Detailed plot synopsis reviews of Ride the Wind Home



Jove, Apr 2003, 6.99, 304 pp.
ISBN: 0515135100

In 1814 her father a vicar married sixteen year old Diana to Huntley. Her new spouse is a nasty brute who abuses his young bride. When his friends trap her in an ugly situation, Michael David Lawrence, the Duke of Smythington and a member of the Lucky Seven, intercedes. Following that incident, Diana refused to accept crap from her ugly husband even when David vanishes.

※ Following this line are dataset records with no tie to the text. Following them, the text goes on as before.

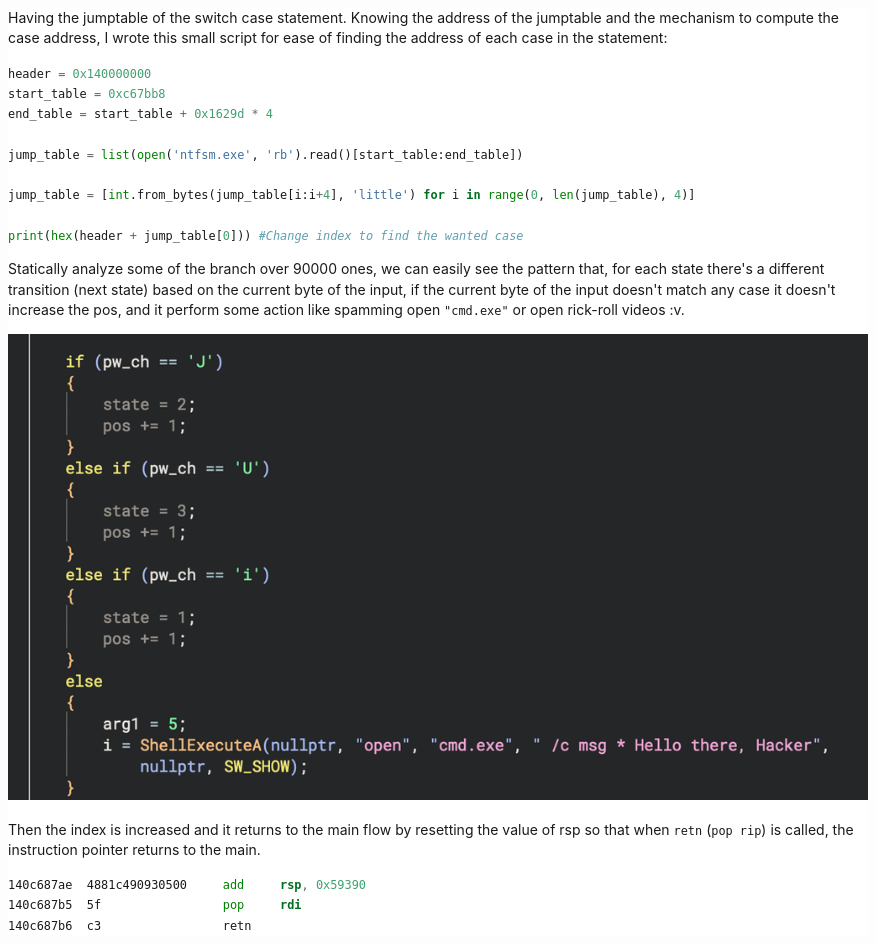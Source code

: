Having the jumptable of the switch case statement. Knowing the address of the jumptable and the mechanism to compute the case address, I wrote this small script for ease of finding the address of each case in the statement:

```py
header = 0x140000000
start_table = 0xc67bb8
end_table = start_table + 0x1629d * 4

jump_table = list(open('ntfsm.exe', 'rb').read()[start_table:end_table])

jump_table = [int.from_bytes(jump_table[i:i+4], 'little') for i in range(0, len(jump_table), 4)]

print(hex(header + jump_table[0])) #Change index to find the wanted case
```
Statically analyze some of the branch over 90000 ones, we can easily see the pattern that, for each state there's a different transition (next state) based on the current byte of the input, if the current byte of the input doesn't match any case it doesn't increase the pos, and it perform some action like spamming open `"cmd.exe"` or open rick-roll videos :v.

![C2_img2](https://raw.githubusercontent.com/nguyenthienanh05/nguyenthienanh05.github.io/main/assets/img/FlareOn12/Flare5_4.png)

Then the index is increased and it returns to the main flow by resetting the value of rsp so that when `retn` (`pop rip`) is called, the instruction pointer returns to the main.

```asm
140c687ae  4881c490930500     add     rsp, 0x59390
140c687b5  5f                 pop     rdi
140c687b6  c3                 retn    
```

Four years later, Huntley has been dead for over a year, but her father wants Diana to marry Lord Runsfield. She never told him what an abomination her first marriage was, but refuses to wed anyone though she wishes her savior David was available. David has just returned to England after being held prisoner by a Barbary prince. He seeks internal peace and so he decides to wander until he recovers his equilibrium before taking over his dukedom. David sees Diana traveling by herself and decides he must keep safe the woman he fell in love with four years, not realizing she may be his healer.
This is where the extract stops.